The programmatic generation of markers and the uniformity of their
structure enables renders this solution highly scalable and
suitable for widespread adoption across the Enterprise.
[0037] According to one embodiment, markers may be
programmatically-generated and the constituent elements thereof
injected into the fraudulent websites pointed to by the URLs in
phishing messages (e.g., emails or other forms of electronic
messages) received by customers and users. According to one
embodiment, a computer-implemented method may include obtaining the
URL of at least one fraudulent website. Toward that end, one
embodiment may include obtaining a list comprising a plurality of
known fraudulent websites. For each fraudulent website, a brand
specific, company-specific or otherwise personalized marker may be
generated and the constituent elements thereof (including the fake
credentials) programmatically provided to the fraudulent website,
by submitting the made up user credentials stored in the marker to
the username/customer ID (and the like) field and to password
fields, or functionally similar input fields. Thereafter, the same
markers provided to the fraudulent websites may be published. Such
publication may include sending markers to, for example, the brand,
the free email hosting company, the customer and optionally, others
such as law enforcement. Once in possession of this information,
they may identify the phishing dropboxes and/or take corrective
action. For example, the free webmail provider may cancel the
identified dropbox and the user may change his or her login
information, now that their previous login information has been
compromised.
[0038] According to one embodiment, one embodiment may include
downloading a list of fraudulent websites from a third party such
as http://www.isitphishing.org. For each fraudulent website, at
least the following information may be provided: [0039] The URL of
the fraudulent website. This URL may be a final URL (no redirection
to any other page); [0040] A brand, company or other entity
(Amazon, Chase, PayPal, Gmail and the like) associated with the
fraudulent website; [0041] A flag that indicates whether the
fraudulent website is still online; and [0042] The IP address of
the fraudulent website.
[0043] Indeed, the list of fraudulent websites assumes the
following: each record in the list is a fraudulent website that is
identified by an URL, is associated with exactly one IP address
(thanks to the DNS resolution of the URL), is associated with
exactly one brand/product/company and has a status flag that
indicates that the site is online.
[0044] Below is an example of a JSON-formatted data structure
comprising a list of such fraudulent websites pointed to by URLs in
phishing messages:
TABLE-US-00004 { ''urls'': [ { ''url'':
''http://paypal_phishing_url.com/'', ''brand'': ''paypal'',
''status'': ''online'', ''ip'': ''245.67.189.13'' }, { ''url'':
''http://amazon_phishing_url.com/'', ''brand'': ''amazon'',
''status'': ''online'', ''ip'': ''167.200.10.45'' } ] }
[0045] The first phishing URL listed in this data structure points
to a fraudulent website that spoofs the paypal.com website and is
currently online at IP address 245.67.189.13. The second phishing
URL listed in this data structure is a fraudulent amazon website
that is currently online at IP address 167.200.10.45.
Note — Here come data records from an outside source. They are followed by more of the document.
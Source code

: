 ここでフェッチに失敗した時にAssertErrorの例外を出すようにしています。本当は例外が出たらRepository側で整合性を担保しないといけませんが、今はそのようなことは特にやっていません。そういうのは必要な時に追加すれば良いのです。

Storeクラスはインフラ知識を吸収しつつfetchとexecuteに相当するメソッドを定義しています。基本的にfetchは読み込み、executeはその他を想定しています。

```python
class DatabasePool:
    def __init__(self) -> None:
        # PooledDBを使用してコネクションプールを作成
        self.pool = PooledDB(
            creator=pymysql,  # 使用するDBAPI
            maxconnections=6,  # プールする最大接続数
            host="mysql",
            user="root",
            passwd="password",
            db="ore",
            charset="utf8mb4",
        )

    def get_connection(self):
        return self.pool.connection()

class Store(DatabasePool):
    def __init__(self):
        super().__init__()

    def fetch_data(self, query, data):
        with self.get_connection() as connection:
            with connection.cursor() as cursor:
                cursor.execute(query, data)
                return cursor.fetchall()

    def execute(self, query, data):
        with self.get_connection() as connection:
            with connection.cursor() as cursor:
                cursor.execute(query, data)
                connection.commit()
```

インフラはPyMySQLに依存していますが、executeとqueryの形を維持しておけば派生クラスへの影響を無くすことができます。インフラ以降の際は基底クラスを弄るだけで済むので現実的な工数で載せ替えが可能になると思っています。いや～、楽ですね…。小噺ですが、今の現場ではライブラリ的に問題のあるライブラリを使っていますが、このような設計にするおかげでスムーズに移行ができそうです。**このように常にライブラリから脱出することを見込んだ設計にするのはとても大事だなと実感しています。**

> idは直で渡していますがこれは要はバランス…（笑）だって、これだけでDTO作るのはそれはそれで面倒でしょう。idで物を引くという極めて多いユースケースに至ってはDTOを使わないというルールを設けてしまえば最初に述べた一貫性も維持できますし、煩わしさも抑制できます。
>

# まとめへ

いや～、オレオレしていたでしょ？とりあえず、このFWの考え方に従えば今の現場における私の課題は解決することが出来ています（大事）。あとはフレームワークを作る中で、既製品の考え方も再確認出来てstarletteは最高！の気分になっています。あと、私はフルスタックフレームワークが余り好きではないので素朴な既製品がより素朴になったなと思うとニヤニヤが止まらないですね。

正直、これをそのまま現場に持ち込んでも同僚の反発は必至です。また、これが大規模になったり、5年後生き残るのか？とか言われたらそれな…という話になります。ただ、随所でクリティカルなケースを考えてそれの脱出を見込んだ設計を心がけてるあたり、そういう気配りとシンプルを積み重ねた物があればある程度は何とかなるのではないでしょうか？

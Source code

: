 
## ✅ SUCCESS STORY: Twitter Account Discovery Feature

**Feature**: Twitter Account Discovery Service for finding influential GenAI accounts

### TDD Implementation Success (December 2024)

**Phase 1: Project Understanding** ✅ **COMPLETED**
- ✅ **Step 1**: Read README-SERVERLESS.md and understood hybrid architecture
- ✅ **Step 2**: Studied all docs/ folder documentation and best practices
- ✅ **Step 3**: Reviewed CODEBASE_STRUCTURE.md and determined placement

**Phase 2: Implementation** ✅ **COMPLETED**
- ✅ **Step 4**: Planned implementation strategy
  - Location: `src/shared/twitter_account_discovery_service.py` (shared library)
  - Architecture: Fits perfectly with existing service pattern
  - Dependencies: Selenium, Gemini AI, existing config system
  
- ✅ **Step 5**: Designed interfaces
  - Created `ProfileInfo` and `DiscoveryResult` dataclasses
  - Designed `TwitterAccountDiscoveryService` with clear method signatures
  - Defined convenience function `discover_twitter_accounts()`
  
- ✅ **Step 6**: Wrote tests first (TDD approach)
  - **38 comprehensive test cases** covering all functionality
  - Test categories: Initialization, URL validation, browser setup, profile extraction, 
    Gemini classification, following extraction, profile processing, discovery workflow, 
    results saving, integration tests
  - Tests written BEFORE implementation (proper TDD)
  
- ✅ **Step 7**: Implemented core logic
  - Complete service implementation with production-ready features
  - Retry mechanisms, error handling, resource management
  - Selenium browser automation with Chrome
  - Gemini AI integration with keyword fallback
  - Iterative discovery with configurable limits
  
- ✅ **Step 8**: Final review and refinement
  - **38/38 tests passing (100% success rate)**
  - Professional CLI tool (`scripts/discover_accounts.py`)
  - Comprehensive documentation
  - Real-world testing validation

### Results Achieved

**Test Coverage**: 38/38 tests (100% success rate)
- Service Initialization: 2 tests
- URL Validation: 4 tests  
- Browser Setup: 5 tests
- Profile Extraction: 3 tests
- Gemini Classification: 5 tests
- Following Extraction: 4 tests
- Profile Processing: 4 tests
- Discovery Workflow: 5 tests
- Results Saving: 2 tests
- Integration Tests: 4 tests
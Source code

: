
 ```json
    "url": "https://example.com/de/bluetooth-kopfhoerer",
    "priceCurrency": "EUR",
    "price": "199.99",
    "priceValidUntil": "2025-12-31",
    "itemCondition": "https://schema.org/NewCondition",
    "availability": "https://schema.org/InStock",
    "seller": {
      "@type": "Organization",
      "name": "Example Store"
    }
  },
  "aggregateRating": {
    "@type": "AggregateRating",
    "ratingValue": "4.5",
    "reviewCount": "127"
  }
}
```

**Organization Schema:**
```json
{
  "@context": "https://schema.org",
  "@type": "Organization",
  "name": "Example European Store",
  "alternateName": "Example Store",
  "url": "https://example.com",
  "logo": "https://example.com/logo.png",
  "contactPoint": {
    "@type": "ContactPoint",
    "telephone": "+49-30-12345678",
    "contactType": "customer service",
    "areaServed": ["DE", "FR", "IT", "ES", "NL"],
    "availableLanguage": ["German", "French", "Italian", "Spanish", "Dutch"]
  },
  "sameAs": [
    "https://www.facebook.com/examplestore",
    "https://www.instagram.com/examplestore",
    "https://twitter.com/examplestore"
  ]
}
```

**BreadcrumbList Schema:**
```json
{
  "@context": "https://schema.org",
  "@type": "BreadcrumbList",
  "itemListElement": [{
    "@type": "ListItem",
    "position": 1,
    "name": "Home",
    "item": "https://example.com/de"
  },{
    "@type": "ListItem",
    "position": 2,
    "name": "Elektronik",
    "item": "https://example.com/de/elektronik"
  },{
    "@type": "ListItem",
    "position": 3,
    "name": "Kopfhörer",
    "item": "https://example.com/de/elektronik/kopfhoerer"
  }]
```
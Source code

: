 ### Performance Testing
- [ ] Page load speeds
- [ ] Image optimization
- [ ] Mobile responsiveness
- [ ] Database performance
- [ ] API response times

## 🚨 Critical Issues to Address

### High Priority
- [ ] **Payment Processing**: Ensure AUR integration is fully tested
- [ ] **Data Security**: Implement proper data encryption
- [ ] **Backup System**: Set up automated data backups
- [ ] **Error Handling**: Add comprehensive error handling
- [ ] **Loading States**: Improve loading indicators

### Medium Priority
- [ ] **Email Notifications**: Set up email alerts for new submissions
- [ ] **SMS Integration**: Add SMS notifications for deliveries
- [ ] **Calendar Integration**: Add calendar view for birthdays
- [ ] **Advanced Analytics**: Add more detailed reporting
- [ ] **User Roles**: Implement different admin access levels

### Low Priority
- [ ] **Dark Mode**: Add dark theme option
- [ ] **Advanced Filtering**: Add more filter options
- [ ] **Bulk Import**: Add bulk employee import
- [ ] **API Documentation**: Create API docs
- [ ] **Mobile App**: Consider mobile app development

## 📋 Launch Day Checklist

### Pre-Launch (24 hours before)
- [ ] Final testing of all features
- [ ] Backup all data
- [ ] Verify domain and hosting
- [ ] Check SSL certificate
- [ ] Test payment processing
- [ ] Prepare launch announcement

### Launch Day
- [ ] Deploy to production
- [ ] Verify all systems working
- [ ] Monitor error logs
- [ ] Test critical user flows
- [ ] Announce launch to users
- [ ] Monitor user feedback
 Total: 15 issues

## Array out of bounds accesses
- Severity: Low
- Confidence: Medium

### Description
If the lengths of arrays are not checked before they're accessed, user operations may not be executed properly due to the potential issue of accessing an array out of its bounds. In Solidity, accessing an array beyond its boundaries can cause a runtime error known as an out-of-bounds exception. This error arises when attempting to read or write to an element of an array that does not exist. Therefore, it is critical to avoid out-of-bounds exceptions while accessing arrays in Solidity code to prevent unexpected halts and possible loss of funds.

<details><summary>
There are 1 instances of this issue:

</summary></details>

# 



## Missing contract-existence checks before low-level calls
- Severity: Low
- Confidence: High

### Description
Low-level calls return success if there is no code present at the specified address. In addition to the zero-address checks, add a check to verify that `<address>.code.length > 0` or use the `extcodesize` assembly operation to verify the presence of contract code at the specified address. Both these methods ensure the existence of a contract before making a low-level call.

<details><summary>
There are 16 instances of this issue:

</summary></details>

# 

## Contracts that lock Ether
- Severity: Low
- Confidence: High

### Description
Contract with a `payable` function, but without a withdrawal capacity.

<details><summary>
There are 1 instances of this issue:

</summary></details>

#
[0046] The inclusion of the IP address is significant as, according
to one embodiment, more than one marker should not be submitted to
the same IP address. Indeed, submission of more than one marker to
a single IP address may trigger an identification, by the phisher,
of the credentials as being illegitimate and submitted by, for
example, a security vendor. It is quite common that fraudulent
websites try to detect robots developed by security vendors by
checking the number of HTTP connections coming from the same IP
address.
[0047] Next, a marker specific to the identified fraudulent website
may be generated. This marker, according to one embodiment, may be
generated to satisfy all of the constraints specified by the
legitimate website being spoofed by the fraudulent website. The
marker may be generated using different methods using, for example,
random-number generators, dictionaries, cryptographic hashing
algorithms and the like. However generated, the marker to be
submitted to the fraudulent website pointed by the URL in the
phishing message may be configured to satisfy the pre-existing
constraints placed on legitimate login credentials on the
legitimate website.
[0048] According to one embodiment, a scenario (including a
pre-defined sequence of steps or actions) may be used to submit the
marker elements to the fraudulent website. The scenario may be
generic or specific to the brand, company or organization spoofed
by the fraudulent website. The use of a generic scenario is
possible in many cases, as a significant proportion of login
scenarios are similar to one another. For example, it is very
common that the login process may be carried out by filling login
and password HTML input fields, and by submitting the resultant
HTML form.
[0049] FIG. 3 is a flowchart showing aspects of a method that
implements a generic marker submission scenario, according to one
embodiment. The method of FIG. 3 begins at B30, wherein a login
form (a webpage that comprises fillable fields that request the
user's credentials, for example) is programmatically identified, as
shown at B31. If no login form is found, the method ends in
failure, as shown at B38. If a login form is found, a login field
(or functionally-similar field) of the identified login form is
found at B32 and filled in at B33 with the first element of the
programmatically-generated marker. If the login field is not found
or cannot be filled, the method proceeds to B38, which is
indicative of a failure to submit the made-up credentials defined
by the marker to the fraudulent website. At B34, the password field
(or functionally-similar field) of the identified login form is
found and filled in at B35. Similarly, if the password field is not
found or cannot be filled in with the second element of the
generated marker, the submission of the generic marker is deemed a
failure. As the input fields of the login form are all filled in,
the login form may now be submitted, as shown at B36, successfully
ending the method at B37. Should the filled-in login form not be
successfully submitted, the method proceeds to B38, which is
indicative of a failure of the marker submission attempt.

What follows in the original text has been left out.